§ Recorded information
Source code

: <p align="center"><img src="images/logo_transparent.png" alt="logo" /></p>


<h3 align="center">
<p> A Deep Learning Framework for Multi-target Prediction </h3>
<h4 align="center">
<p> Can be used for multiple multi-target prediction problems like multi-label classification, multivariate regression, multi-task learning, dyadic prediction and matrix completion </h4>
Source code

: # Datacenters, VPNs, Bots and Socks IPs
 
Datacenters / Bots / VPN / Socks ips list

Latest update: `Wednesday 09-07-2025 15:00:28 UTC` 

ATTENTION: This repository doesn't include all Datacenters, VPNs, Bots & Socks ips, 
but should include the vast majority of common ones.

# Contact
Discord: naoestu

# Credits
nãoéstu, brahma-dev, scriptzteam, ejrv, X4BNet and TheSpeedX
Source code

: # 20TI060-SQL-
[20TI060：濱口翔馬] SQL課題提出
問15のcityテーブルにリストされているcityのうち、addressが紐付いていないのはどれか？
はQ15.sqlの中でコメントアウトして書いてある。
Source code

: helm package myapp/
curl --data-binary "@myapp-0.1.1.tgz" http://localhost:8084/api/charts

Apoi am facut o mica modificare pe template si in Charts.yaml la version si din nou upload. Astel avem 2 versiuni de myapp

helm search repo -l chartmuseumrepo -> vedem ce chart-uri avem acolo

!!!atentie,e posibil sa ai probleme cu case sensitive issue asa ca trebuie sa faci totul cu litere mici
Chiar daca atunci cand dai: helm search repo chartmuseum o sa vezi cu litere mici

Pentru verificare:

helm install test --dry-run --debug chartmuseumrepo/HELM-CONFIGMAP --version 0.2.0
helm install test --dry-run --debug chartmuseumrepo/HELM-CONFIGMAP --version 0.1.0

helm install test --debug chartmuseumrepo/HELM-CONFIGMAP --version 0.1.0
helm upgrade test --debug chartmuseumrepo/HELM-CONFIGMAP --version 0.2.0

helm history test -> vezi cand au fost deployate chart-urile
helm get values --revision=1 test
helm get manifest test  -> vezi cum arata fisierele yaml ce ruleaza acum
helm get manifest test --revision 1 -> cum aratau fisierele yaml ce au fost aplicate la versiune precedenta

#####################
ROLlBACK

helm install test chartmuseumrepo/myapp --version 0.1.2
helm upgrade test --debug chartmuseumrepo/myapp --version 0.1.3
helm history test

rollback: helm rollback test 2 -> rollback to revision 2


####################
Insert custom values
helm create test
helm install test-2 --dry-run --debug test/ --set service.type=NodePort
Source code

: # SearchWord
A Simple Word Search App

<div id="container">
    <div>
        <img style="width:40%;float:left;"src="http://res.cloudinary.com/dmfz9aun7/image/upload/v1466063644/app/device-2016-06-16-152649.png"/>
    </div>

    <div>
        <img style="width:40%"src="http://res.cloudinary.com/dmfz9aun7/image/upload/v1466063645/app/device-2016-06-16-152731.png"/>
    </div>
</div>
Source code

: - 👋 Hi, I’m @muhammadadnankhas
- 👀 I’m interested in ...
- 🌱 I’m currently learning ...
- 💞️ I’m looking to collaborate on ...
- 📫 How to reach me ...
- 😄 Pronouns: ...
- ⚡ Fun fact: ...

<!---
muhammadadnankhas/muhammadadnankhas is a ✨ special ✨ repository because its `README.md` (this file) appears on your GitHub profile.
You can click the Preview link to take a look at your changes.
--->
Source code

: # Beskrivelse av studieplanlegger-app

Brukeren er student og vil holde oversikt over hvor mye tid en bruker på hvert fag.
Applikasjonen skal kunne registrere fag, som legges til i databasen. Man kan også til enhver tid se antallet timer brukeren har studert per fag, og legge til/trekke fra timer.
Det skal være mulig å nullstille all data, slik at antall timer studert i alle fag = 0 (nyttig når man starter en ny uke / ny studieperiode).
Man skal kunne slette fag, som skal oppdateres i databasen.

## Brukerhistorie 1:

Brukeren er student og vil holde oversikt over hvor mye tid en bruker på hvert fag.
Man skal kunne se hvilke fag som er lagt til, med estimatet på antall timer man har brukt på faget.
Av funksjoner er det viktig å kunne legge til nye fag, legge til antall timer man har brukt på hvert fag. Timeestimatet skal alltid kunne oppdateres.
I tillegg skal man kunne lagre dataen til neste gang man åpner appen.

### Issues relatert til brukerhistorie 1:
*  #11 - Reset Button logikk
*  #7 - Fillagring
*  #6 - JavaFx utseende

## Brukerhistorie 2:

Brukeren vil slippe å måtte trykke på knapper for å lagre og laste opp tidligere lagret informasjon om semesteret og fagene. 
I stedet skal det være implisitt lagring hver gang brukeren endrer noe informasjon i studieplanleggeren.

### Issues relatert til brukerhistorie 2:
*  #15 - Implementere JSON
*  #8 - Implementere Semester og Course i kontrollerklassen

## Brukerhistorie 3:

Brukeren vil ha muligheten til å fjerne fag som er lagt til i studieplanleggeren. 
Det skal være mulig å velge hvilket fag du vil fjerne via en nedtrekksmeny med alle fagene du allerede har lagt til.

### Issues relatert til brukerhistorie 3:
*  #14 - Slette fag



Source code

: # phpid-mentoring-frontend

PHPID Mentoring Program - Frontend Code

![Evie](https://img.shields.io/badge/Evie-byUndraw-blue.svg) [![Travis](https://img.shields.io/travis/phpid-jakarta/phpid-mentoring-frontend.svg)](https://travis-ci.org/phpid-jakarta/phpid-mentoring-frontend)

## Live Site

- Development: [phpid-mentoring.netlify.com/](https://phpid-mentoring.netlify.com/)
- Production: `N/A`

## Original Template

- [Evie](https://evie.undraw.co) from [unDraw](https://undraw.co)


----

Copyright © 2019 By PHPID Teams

§ Your goal
Retype the records above in full. Every word should match.

§ Exercise answer
Source code

: <p align="center"><img src="images/logo_transparent.png" alt="logo" /></p>


<h3 align="center">
<p> A Deep Learning Framework for Multi-target Prediction </h3>
<h4 align="center">
<p> Can be used for multiple multi-target prediction problems like multi-label classification, multivariate regression, multi-task learning, dyadic prediction and matrix completion </h4>
Source code

: # Datacenters, VPNs, Bots and Socks IPs
 
Datacenters / Bots / VPN / Socks ips list

Latest update: `Wednesday 09-07-2025 15:00:28 UTC` 

ATTENTION: This repository doesn't include all Datacenters, VPNs, Bots & Socks ips, 
but should include the vast majority of common ones.

# Contact
Discord: naoestu

# Credits
nãoéstu, brahma-dev, scriptzteam, ejrv, X4BNet and TheSpeedX
Source code

: # 20TI060-SQL-
[20TI060：濱口翔馬] SQL課題提出
問15のcityテーブルにリストされているcityのうち、addressが紐付いていないのはどれか？
はQ15.sqlの中でコメントアウトして書いてある。
Source code

: helm package myapp/
curl --data-binary "@myapp-0.1.1.tgz" http://localhost:8084/api/charts

Apoi am facut o mica modificare pe template si in Charts.yaml la version si din nou upload. Astel avem 2 versiuni de myapp

helm search repo -l chartmuseumrepo -> vedem ce chart-uri avem acolo

!!!atentie,e posibil sa ai probleme cu case sensitive issue asa ca trebuie sa faci totul cu litere mici
Chiar daca atunci cand dai: helm search repo chartmuseum o sa vezi cu litere mici

Pentru verificare:

helm install test --dry-run --debug chartmuseumrepo/HELM-CONFIGMAP --version 0.2.0
helm install test --dry-run --debug chartmuseumrepo/HELM-CONFIGMAP --version 0.1.0

helm install test --debug chartmuseumrepo/HELM-CONFIGMAP --version 0.1.0
helm upgrade test --debug chartmuseumrepo/HELM-CONFIGMAP --version 0.2.0

helm history test -> vezi cand au fost deployate chart-urile
helm get values --revision=1 test
helm get manifest test  -> vezi cum arata fisierele yaml ce ruleaza acum
helm get manifest test --revision 1 -> cum aratau fisierele yaml ce au fost aplicate la versiune precedenta

#####################
ROLlBACK

helm install test chartmuseumrepo/myapp --version 0.1.2
helm upgrade test --debug chartmuseumrepo/myapp --version 0.1.3
helm history test

rollback: helm rollback test 2 -> rollback to revision 2


####################
Insert custom values
helm create test
helm install test-2 --dry-run --debug test/ --set service.type=NodePort
Source code

: # SearchWord
A Simple Word Search App

<div id="container">
    <div>
        <img style="width:40%;float:left;"src="http://res.cloudinary.com/dmfz9aun7/image/upload/v1466063644/app/device-2016-06-16-152649.png"/>
    </div>

    <div>
        <img style="width:40%"src="http://res.cloudinary.com/dmfz9aun7/image/upload/v1466063645/app/device-2016-06-16-152731.png"/>
    </div>
</div>
Source code

: - 👋 Hi, I’m @muhammadadnankhas
- 👀 I’m interested in ...
- 🌱 I’m currently learning ...
- 💞️ I’m looking to collaborate on ...
- 📫 How to reach me ...
- 😄 Pronouns: ...
- ⚡ Fun fact: ...

<!---
muhammadadnankhas/muhammadadnankhas is a ✨ special ✨ repository because its `README.md` (this file) appears on your GitHub profile.
You can click the Preview link to take a look at your changes.
--->
Source code

: # Beskrivelse av studieplanlegger-app

Brukeren er student og vil holde oversikt over hvor mye tid en bruker på hvert fag.
Applikasjonen skal kunne registrere fag, som legges til i databasen. Man kan også til enhver tid se antallet timer brukeren har studert per fag, og legge til/trekke fra timer.
Det skal være mulig å nullstille all data, slik at antall timer studert i alle fag = 0 (nyttig når man starter en ny uke / ny studieperiode).
Man skal kunne slette fag, som skal oppdateres i databasen.

## Brukerhistorie 1:

Brukeren er student og vil holde oversikt over hvor mye tid en bruker på hvert fag.
Man skal kunne se hvilke fag som er lagt til, med estimatet på antall timer man har brukt på faget.
Av funksjoner er det viktig å kunne legge til nye fag, legge til antall timer man har brukt på hvert fag. Timeestimatet skal alltid kunne oppdateres.
I tillegg skal man kunne lagre dataen til neste gang man åpner appen.

### Issues relatert til brukerhistorie 1:
*  #11 - Reset Button logikk
*  #7 - Fillagring
*  #6 - JavaFx utseende

## Brukerhistorie 2:

Brukeren vil slippe å måtte trykke på knapper for å lagre og laste opp tidligere lagret informasjon om semesteret og fagene. 
I stedet skal det være implisitt lagring hver gang brukeren endrer noe informasjon i studieplanleggeren.

### Issues relatert til brukerhistorie 2:
*  #15 - Implementere JSON
*  #8 - Implementere Semester og Course i kontrollerklassen

## Brukerhistorie 3:

Brukeren vil ha muligheten til å fjerne fag som er lagt til i studieplanleggeren. 
Det skal være mulig å velge hvilket fag du vil fjerne via en nedtrekksmeny med alle fagene du allerede har lagt til.

### Issues relatert til brukerhistorie 3:
*  #14 - Slette fag



Source code

: # phpid-mentoring-frontend

PHPID Mentoring Program - Frontend Code

![Evie](https://img.shields.io/badge/Evie-byUndraw-blue.svg) [![Travis](https://img.shields.io/travis/phpid-jakarta/phpid-mentoring-frontend.svg)](https://travis-ci.org/phpid-jakarta/phpid-mentoring-frontend)

## Live Site

- Development: [phpid-mentoring.netlify.com/](https://phpid-mentoring.netlify.com/)
- Production: `N/A`

## Original Template

- [Evie](https://evie.undraw.co) from [unDraw](https://undraw.co)


----

Copyright © 2019 By PHPID Teams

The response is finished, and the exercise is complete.